Lynn and I managed to shed ourselves of CenturyLink at home, too. Three years ago we were having non-stop problems with our internet, “bundled” with our phone. CenturyLink did send numerous technicians, but no one solved the problem, which they tried every which way to blame on us. [It eventually turned out to be their problem: the line into the house was rotting.]
So we switched to a local company offering internet delivered by microwave, Xtream. It’s more expensive than just about any other option out there, but we’ve been very pleased with the service. We chose this because two sets of exurban friends found this company to be the only one to deliver reliable service at a speed good enough for streaming. (Listen to this whole new use of words — “streaming.” What have we come to?)
Lynn and I blithely selected a lot two miles outside of town and assumed everything would go on as normal in our new house. Until she contacted our internet provider because the electrician said they like to run their own line through the walls of the house.
That was several months ago, and Xtream went out to the site, then came back to report they can’t deliver service to our new house. They can microwave their signal to our friends high on a hill west of town, and they can beam it to our friends who live three miles north of town, but they can’t make it work at our location two miles north.

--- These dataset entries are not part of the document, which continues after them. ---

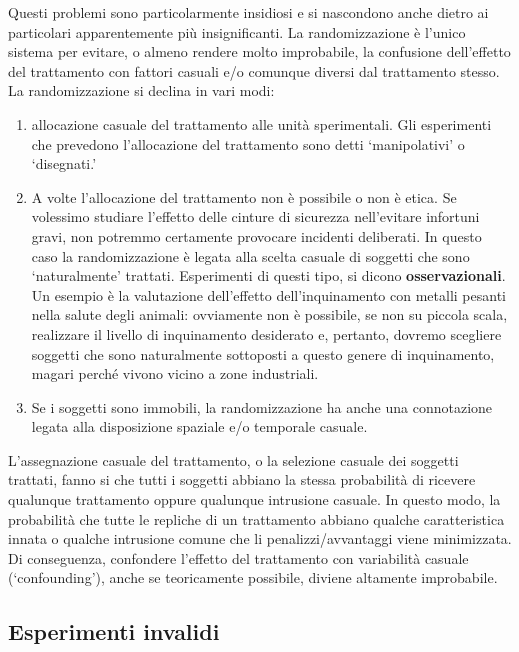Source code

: \documentclass[a4paper,12pt,oneside]{book}
\providecommand{\tightlist}{%
  \setlength{\itemsep}{0pt}\setlength{\parskip}{0pt}}
\begin{document}
Questi problemi sono particolarmente insidiosi e si nascondono anche dietro ai particolari apparentemente più insignificanti. La randomizzazione è l'unico sistema per evitare, o almeno rendere molto improbabile, la confusione dell'effetto del trattamento con fattori casuali e/o comunque diversi dal trattamento stesso. La randomizzazione si declina in vari modi:

\begin{enumerate}
\def\labelenumi{\arabic{enumi}.}
\tightlist
\item
  allocazione casuale del trattamento alle unità sperimentali. Gli esperimenti che prevedono l'allocazione del trattamento sono detti `manipolativi' o `disegnati.'
\item
  A volte l'allocazione del trattamento non è possibile o non è etica. Se volessimo studiare l'effetto delle cinture di sicurezza nell'evitare infortuni gravi, non potremmo certamente provocare incidenti deliberati. In questo caso la randomizzazione è legata alla scelta casuale di soggetti che sono `naturalmente' trattati. Esperimenti di questi tipo, si dicono \textbf{osservazionali}. Un esempio è la valutazione dell'effetto dell'inquinamento con metalli pesanti nella salute degli animali: ovviamente non è possibile, se non su piccola scala, realizzare il livello di inquinamento desiderato e, pertanto, dovremo scegliere soggetti che sono naturalmente sottoposti a questo genere di inquinamento, magari perché vivono vicino a zone industriali.
\item
  Se i soggetti sono immobili, la randomizzazione ha anche una connotazione legata alla disposizione spaziale e/o temporale casuale.
\end{enumerate}

L'assegnazione casuale del trattamento, o la selezione casuale dei soggetti trattati, fanno si che tutti i soggetti abbiano la stessa probabilità di ricevere qualunque trattamento oppure qualunque intrusione casuale. In questo modo, la probabilità che tutte le repliche di un trattamento abbiano qualche caratteristica innata o qualche intrusione comune che li penalizzi/avvantaggi viene minimizzata. Di conseguenza, confondere l'effetto del trattamento con variabilità casuale (`confounding'), anche se teoricamente possibile, diviene altamente improbabile.

\hypertarget{esperimenti-invalidi}{%
\subsection{Esperimenti invalidi}\label{esperimenti-invalidi}}
\end{document}
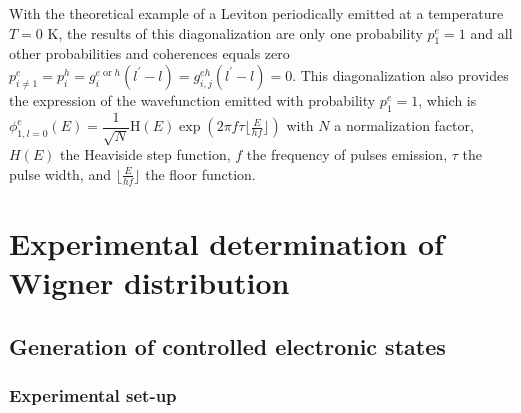 With the theoretical example of a Leviton \cite{levitov1996electro} periodically emitted at a temperature $T = 0$ K, the results of this diagonalization \cite{roussel2017autopsy} are only one probability $p^{e}_1 = 1$ and all other probabilities and coherences equals zero $p^{e}_{i\neq 1} = p^{h}_i = g^{e\;\mathrm{or}\;h}_{i}\left(l^{\prime}-l\right) = g^{eh}_{i,j}\left(l^{\prime}-l\right) = 0$.
This diagonalization also provides the expression of the wavefunction emitted with probability $p^{e}_1 = 1$, which is $\phi^{e}_{1,l=0}(E) = \dfrac{1}{\sqrt{N}}\mathrm{H}(E)\exp\left(2\pi f\tau\lfloor\frac{E}{hf}\rfloor\right)$ with $N$ a normalization factor, $H(E)$ the Heaviside step function, $f$ the frequency of pulses emission, $\tau$ the pulse width, and $\lfloor\frac{E}{hf}\rfloor$ the floor function.



\section{\texorpdfstring{Experimental determination of Wigner distribution}{Experimental determination of Wigner distribution} \label{sec: Experimental determination of Wigner distribution}}


\subsection{Generation of controlled electronic states}

\subsubsection*{Experimental set-up}

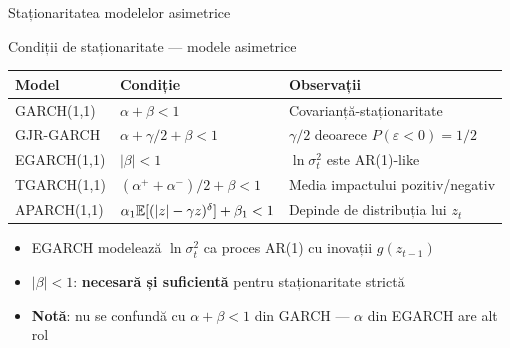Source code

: \documentclass[9pt, aspectratio=169, t]{beamer}
\begin{document}
\begin{frame}{Staționaritatea modelelor asimetrice}
    \small
        \begin{block}{Condiții de staționaritate --- modele asimetrice}
            \begin{center}
            \begin{tabular}{lll}
                \toprule
                \textbf{Model} & \textbf{Condiție} & \textbf{Observații} \\
                \midrule
                GARCH(1,1) & $\alpha + \beta < 1$ & Covarianță-staționaritate \\
                GJR-GARCH & $\alpha + \gamma/2 + \beta < 1$ & $\gamma/2$ deoarece $P(\varepsilon<0) = 1/2$ \\
                EGARCH(1,1) & $|\beta| < 1$ & $\ln \sigma_t^2$ este AR(1)-like \\
                TGARCH(1,1) & $(\alpha^+ + \alpha^-)/2 + \beta < 1$ & Media impactului pozitiv/negativ \\
                APARCH(1,1) & $\alpha_1 \E[(|z|-\gamma z)^\delta] + \beta_1 < 1$ & Depinde de distribuția lui $z_t$ \\
                \bottomrule
            \end{tabular}
            \end{center}
        \end{block}
        \vspace{-1mm}
                \begin{prop}
            \begin{itemize}
                \item EGARCH modelează $\ln \sigma_t^2$ ca proces AR(1) cu inovații $g(z_{t-1})$
                \item $|\beta| < 1$: \textbf{necesară și suficientă} pentru staționaritate strictă
                \item \textbf{Notă}: nu se confundă cu $\alpha + \beta < 1$ din GARCH --- $\alpha$ din EGARCH are alt rol
            \end{itemize}
        \end{prop}        
\end{frame}
\end{document}

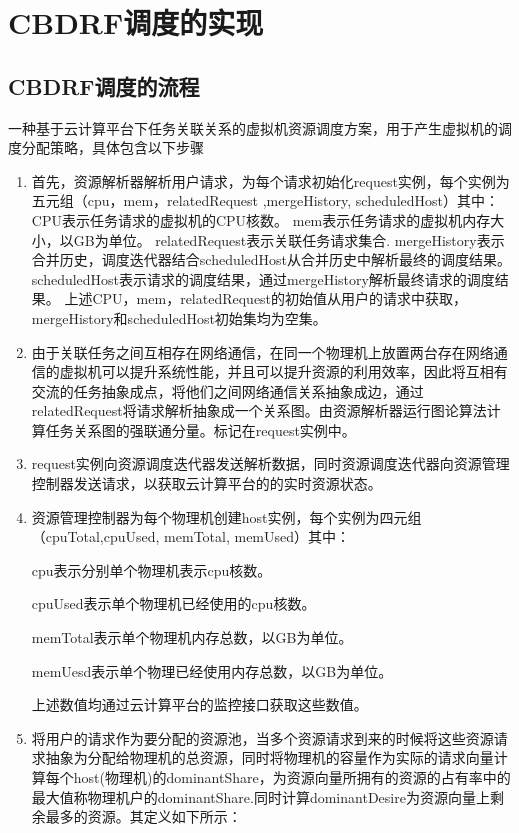 \section{CBDRF调度的实现}

\subsection{CBDRF调度的流程}
一种基于云计算平台下任务关联关系的虚拟机资源调度方案，用于产生虚拟机的调度分配策略，具体包含以下步骤
\begin{enumerate}
\item 首先，资源解析器解析用户请求，为每个请求初始化request实例，每个实例为五元组（cpu，mem，relatedRequest ,mergeHistory, scheduledHost）其中：
CPU表示任务请求的虚拟机的CPU核数。
mem表示任务请求的虚拟机内存大小，以GB为单位。
relatedRequest表示关联任务请求集合.
mergeHistory表示合并历史，调度迭代器结合scheduledHost从合并历史中解析最终的调度结果。
scheduledHost表示请求的调度结果，通过mergeHistory解析最终请求的调度结果。
上述CPU，mem，relatedRequest的初始值从用户的请求中获取，mergeHistory和scheduledHost初始集均为空集。

\item 由于关联任务之间互相存在网络通信，在同一个物理机上放置两台存在网络通信的虚拟机可以提升系统性能，并且可以提升资源的利用效率，因此将互相有交流的任务抽象成点，将他们之间网络通信关系抽象成边，通过relatedRequest将请求解析抽象成一个关系图。由资源解析器运行图论算法计算任务关系图的强联通分量。标记在request实例中。

\item request实例向资源调度迭代器发送解析数据，同时资源调度迭代器向资源管理控制器发送请求，以获取云计算平台的的实时资源状态。

\item 资源管理控制器为每个物理机创建host实例，每个实例为四元组（cpuTotal,cpuUsed, memTotal, memUsed）其中：

cpu表示分别单个物理机表示cpu核数。

cpuUsed表示单个物理机已经使用的cpu核数。

memTotal表示单个物理机内存总数，以GB为单位。

memUesd表示单个物理已经使用内存总数，以GB为单位。

上述数值均通过云计算平台的监控接口获取这些数值。

\item 将用户的请求作为要分配的资源池，当多个资源请求到来的时候将这些资源请求抽象为分配给物理机的总资源，同时将物理机的容量作为实际的请求向量计算每个host(物理机)的dominantShare，为资源向量所拥有的资源的占有率中的最大值称物理机户的dominantShare.同时计算dominantDesire为资源向量上剩余最多的资源。其定义如下所示：


\end{enumerate}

They said they would look into options to see if they could get us a signal, but it’s become clear this past week that we want their service more than they want our business. Lynn has been back several times to their office, and finally managed to light a fire under them this week, perhaps aided by an unknown Some Day neighbor who is also interested in their service.
Xtream thought maybe they could bounce their signal off another customer’s dish to get it to our house, but yesterday they called to say Nope, not happening.
Which makes me wonder if we’ll be able to get our TV satellite service. I asked one neighbor what he does for internet, and his answer didn’t appeal to me: CenturyLink, bundled for TV as well. I haven’t seen any other neighbors to ask what they use.
Ours is one of those modern developments, so all lines must go underground. And that’s another issue with CenturyLink: the box that got installed 14 years ago is on a diagonal right through the most heavily wooded part of our lot. That sounds cheap, digging a trench through old-growth cottonwoods.
Our phones work out there, so we won’t be completely cut off from civilization, but it may be, in a few months, that I will have to have this blog delivered to you all via carrier pigeon. Or go over to Matt’s house and make myself at home on his computer, but that might take awhile, since he’s now several states away.
Who knew moving two miles up the road would move us into the Dark Ages?